Question 25.3: Using the Half-Life Concept and the Radioactive Decay Law to......
Using the Half-Life Concept and the Radioactive Decay Law to Describe the Rate of Radioactive Decay
The phosphorus isotope ^{32}P is used in biochemical studies to determine the pathways of phosphorus atoms in living organisms. Its presence is detected through its emission of β^{−} particles. (a) What is the decay constant for ^{32}P expressed in the unit s^{−1}? (b) What is the activity of a 1.00 mg sample of ^{32}P (that is, how many atoms disintegrate per second)? (c) Approximately what mass of ^{32}P will remain in the original 1.00 mg sample after 57 days? (See Table 25.1.) (d) What will be the rate of radioactive decay after 57 days?
| TABLE 25.1 Some Representative Half-Lives | |||||
| Nuclide | Half-Life^{a} | Nuclide | Half-Life^{a} | Nuclide | Half-Life^{a} |
| ^{3}_{1}H | 12.33 a | ^{40}_{19}K | 1.26 × 10^{9} a | ^{214}_{84}Po | 1.64 × 10^{−4} s |
| ^{14}_{6}C | 5715 a | ^{80}_{35}Br | 17.6 min | ^{222}_{86}Rn | 3.823 d |
| ^{13}_{8}O | 8.7 × 10^{−3} s | ^{90}_{38}Sr | 29.1 a | ^{226}_{88}Ra | 1.599 × 10³ a |
| ^{28}_{12}Mg | 21 h | ^{131}_{53}I | 8.021 d | ^{234}_{99}Th | 24.10 d |
| ^{32}_{15}P | 14.3 d | ^{137}_{55}Cs | 30.2 a | ^{238}_{92}U | 4.47 × 10^{9} a |
| ^{35}_{16}S | 87.9 d | ||||
^{a}s, second; min, minute; h, hour; d, day; a, year.
Source: CRC Handbook of Chemistry and Physics, 92 ed., by W. M. Haynes – Editor in Chief.
Analyze
To solve these types of problems, we need to determine the decay constant, λ, of the radioactive species, which is related to the concept of half-life through equation (25.13). After determining the decay constant from the half-life of the sample, we can then use it to determine the activity for part (b).
t_{1/2} = \frac{\ln (2)}{λ} (25.13)
Solve
(a) We can determine λ from t_{1/2} with equation (25.13). The first result we get has the unit d^{−1}. We must convert this unit to h^{−1}, min^{−1}, \text{and} s^{−1}.
λ = \frac{0.693}{14.3 d} × \frac{1 d}{24 h} × \frac{1 h}{60 min} × \frac{1 min}{60 s} = 5.61 × 10^{−7} s^{−1}
(b) First, let us find the number of atoms, N, in 1.00 mg of ^{32}P.
N (^{32}P atoms) = 0.00100 g × \frac{1 mol ^{32}P}{32.0 g} × \frac{6.022 × 10^{23} ^{32}P atoms}{1 mol ^{32}P}
= 1.88 × 10^{19} ^{32}P atoms
Then, we can multiply this number by the decay constant to get the activity or decay rate.
activity = λN = 5.61 × 10^{−7} s^{−1} × 1.88 × 10^{19} atoms
= 1.05 × 10^{13} atoms s^{−1}
(c) A period of 57 days is 57/14.3 = 4.0 half-lives.
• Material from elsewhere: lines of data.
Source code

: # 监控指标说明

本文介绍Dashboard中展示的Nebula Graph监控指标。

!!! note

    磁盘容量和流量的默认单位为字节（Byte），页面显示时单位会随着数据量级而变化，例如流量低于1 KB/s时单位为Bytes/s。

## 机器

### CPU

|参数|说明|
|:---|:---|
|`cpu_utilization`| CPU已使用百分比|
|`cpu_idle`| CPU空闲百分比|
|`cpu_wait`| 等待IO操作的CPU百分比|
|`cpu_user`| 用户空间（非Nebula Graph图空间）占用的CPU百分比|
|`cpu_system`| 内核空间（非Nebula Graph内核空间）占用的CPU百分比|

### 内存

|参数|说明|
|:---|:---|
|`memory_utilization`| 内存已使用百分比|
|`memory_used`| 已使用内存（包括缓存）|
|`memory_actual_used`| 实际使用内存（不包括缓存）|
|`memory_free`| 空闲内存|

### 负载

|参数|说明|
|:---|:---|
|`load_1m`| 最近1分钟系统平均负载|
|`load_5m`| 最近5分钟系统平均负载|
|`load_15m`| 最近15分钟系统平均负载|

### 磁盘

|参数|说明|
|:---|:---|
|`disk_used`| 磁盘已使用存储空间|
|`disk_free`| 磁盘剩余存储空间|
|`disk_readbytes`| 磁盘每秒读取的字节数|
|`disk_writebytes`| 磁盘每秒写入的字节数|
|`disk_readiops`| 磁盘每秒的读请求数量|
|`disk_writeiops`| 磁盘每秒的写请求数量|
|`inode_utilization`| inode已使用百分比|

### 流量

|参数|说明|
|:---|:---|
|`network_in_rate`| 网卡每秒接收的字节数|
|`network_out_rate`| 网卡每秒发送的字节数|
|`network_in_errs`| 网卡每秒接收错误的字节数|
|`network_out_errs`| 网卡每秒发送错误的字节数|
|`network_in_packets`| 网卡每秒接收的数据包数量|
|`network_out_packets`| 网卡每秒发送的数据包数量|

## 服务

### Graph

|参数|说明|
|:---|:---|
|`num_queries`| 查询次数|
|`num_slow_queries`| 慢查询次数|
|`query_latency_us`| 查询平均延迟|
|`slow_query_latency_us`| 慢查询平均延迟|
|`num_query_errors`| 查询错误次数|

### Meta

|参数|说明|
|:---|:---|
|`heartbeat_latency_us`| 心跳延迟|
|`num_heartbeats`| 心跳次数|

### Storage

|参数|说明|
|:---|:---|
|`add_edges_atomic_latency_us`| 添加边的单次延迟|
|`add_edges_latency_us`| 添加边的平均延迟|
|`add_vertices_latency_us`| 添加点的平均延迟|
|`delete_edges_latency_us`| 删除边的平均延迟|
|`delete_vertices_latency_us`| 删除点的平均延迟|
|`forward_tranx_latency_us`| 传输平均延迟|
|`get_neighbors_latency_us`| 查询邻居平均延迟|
As shown in Figure 25-4, the quantity of radioactive material decreases by one-half for every half-life. The quantity remaining is (\frac{1}{2})^{4} of the original quantity.
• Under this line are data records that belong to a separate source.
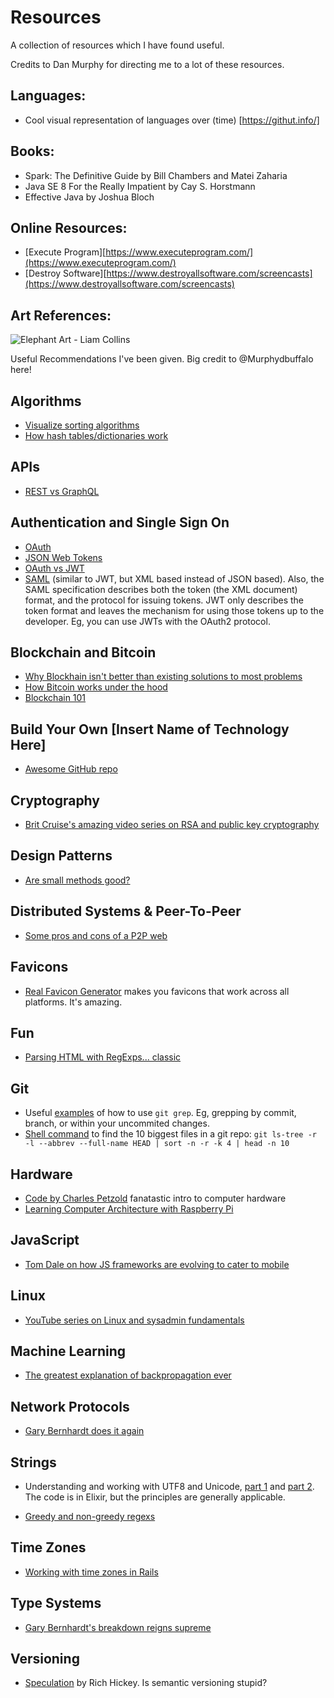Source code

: # Resources
A collection of resources which I have found useful.

Credits to Dan Murphy for directing me to a lot of these resources.

## Languages:
- Cool visual representation of languages over (time) [https://githut.info/]

## Books:
- Spark: The Definitive Guide by Bill Chambers and Matei Zaharia
- Java SE 8 For the Really Impatient by Cay S. Horstmann
- Effective Java by Joshua Bloch

## Online Resources:
- [Execute Program][https://www.executeprogram.com/](https://www.executeprogram.com/)
- [Destroy Software][https://www.destroyallsoftware.com/screencasts](https://www.destroyallsoftware.com/screencasts)

## Art References:

![Elephant Art - Liam Collins](https://user-images.githubusercontent.com/54238206/154375854-df36da6c-c97c-4889-8ac6-c5e0708436d5.jpg "Elephant Art")


Useful Recommendations I've been given. Big credit to @Murphydbuffalo here!
## Algorithms
+ [Visualize sorting algorithms](https://www.toptal.com/developers/sorting-algorithms)
+ [How hash tables/dictionaries work](https://stackoverflow.com/questions/730620/how-does-a-hash-table-work)

## APIs
+ [REST vs GraphQL](https://philsturgeon.uk/api/2017/01/24/graphql-vs-rest-overview/)

## Authentication and Single Sign On
+ [OAuth](https://gist.github.com/mziwisky/10079157)
+ [JSON Web Tokens](https://jwt.io/introduction/)
+ [OAuth vs JWT](https://community.apigee.com/questions/21139/jwt-vs-oauth.html)
+ [SAML](https://developers.onelogin.com/saml) (similar to JWT, but XML based instead of JSON based). Also, the SAML specification describes both the token (the XML document) format, and the protocol for issuing tokens. JWT only describes the token format and leaves the mechanism for using those tokens up to the developer. Eg, you can use JWTs with the OAuth2 protocol.

## Blockchain and Bitcoin
+ [Why Blockhain isn't better than existing solutions to most problems](https://medium.com/@kaistinchcombe/decentralized-and-trustless-crypto-paradise-is-actually-a-medieval-hellhole-c1ca122efdec)
+ [How Bitcoin works under the hood](https://www.youtube.com/watch?v=Lx9zgZCMqXE)
+ [Blockchain 101](https://www.youtube.com/watch?v=_160oMzblY8)

## Build Your Own [Insert Name of Technology Here]
+ [Awesome GitHub repo](https://github.com/danistefanovic/build-your-own-x)

## Cryptography
+ [Brit Cruise's amazing video series on RSA and public key cryptography](https://www.youtube.com/playlist?list=PLB4D701646DAF0817)

## Design Patterns
+ [Are small methods good?](https://www.bignerdranch.com/blog/youre-killing-me-smalls-are-small-methods-good/)

## Distributed Systems & Peer-To-Peer
+ [Some pros and cons of a P2P web](https://blog.datproject.org/2016/12/12/reader-privacy-on-the-p2p-web/)

## Favicons
+ [Real Favicon Generator](https://realfavicongenerator.net/) makes you favicons that work across all platforms. It's amazing.

## Fun
+ [Parsing HTML with RegExps... classic](https://stackoverflow.com/questions/1732348/regex-match-open-tags-except-xhtml-self-contained-tags)

## Git
+ Useful [examples](http://travisjeffery.com/b/2012/02/search-a-git-repo-like-a-ninja/#practical-examples) of how to use `git grep`. Eg, grepping by commit, branch, or within your uncommited changes.
+ [Shell command](https://stackoverflow.com/questions/9456550/how-to-find-the-n-largest-files-in-a-git-repository) to find the 10 biggest files in a git repo: `git ls-tree -r -l --abbrev --full-name HEAD | sort -n -r -k 4 | head -n 10`

## Hardware
+ [Code by Charles Petzold](https://www.goodreads.com/book/show/44882.Code) fanatastic intro to computer hardware
+ [Learning Computer Architecture with Raspberry Pi](https://www.wiley.com/en-us/Learning+Computer+Architecture+with+Raspberry+Pi-p-9781119183938)

## JavaScript
+ [Tom Dale on how JS frameworks are evolving to cater to mobile](https://medium.com/@tomdale/making-the-jump-how-desktop-era-frameworks-can-thrive-on-mobile-3b611008118d)


## Linux
+ [YouTube series on Linux and sysadmin fundamentals](https://www.youtube.com/playlist?list=PLtK75qxsQaMLZSo7KL-PmiRarU7hrpnwK)

## Machine Learning
+ [The greatest explanation of backpropagation ever](http://cs231n.github.io/optimization-2/)

## Network Protocols
+ [Gary Bernhardt does it again](https://www.destroyallsoftware.com/compendium/network-protocols?share_key=5d410cb65c6e81bd)

## Strings
+ Understanding and working with UTF8 and Unicode, [part 1](https://www.bignerdranch.com/blog/unicode-and-utf-8-explained/) and [part 2](https://www.bignerdranch.com/blog/elixir-and-unicode-part-2-working-with-unicode-strings/). The code is in Elixir, but the principles are generally applicable.

+ [Greedy and non-greedy regexs](http://eloquentjavascript.net/09_regexp.html)

## Time Zones
+ [Working with time zones in Rails](https://robots.thoughtbot.com/its-about-time-zones)

## Type Systems
+ [Gary Bernhardt's breakdown reigns supreme](https://www.destroyallsoftware.com/compendium/types?share_key=427306bd5c0dc2c9)

## Versioning
+ [Speculation](https://www.youtube.com/watch?v=oyLBGkS5ICk) by Rich Hickey. Is semantic versioning stupid?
? mg ^{32}P = 1.00 mg × (\frac{1}{2})^{4} = 1.00 mg × \frac{1}{16} = 0.063 mg ^{32}P
(d) The activity is directly proportional to the number of radioactive atoms remaining (activity = λN), and the number of atoms is directly proportional to the mass of ^{32}P. When the mass of ^{32}P has dropped to one-sixteenth its original mass, the number of ^{32}P atoms also falls to one sixteenth the original number, and the rate of decay is one-sixteenth the original activity.
rate of decay = \frac{1}{16} × 1.05 × 10^{13} atoms s^{−1} = 6.56 × 10^{11} atoms s^{−1}
Assess
Phosphorus-32 isotope is an ideal radionuclide to use because of its short half-life. This time is long enough to carry out experiments, yet short enough that disposal is not a major problem. We see in this example that after 57 days, approximately 6% of the original mass of phosphorus remains.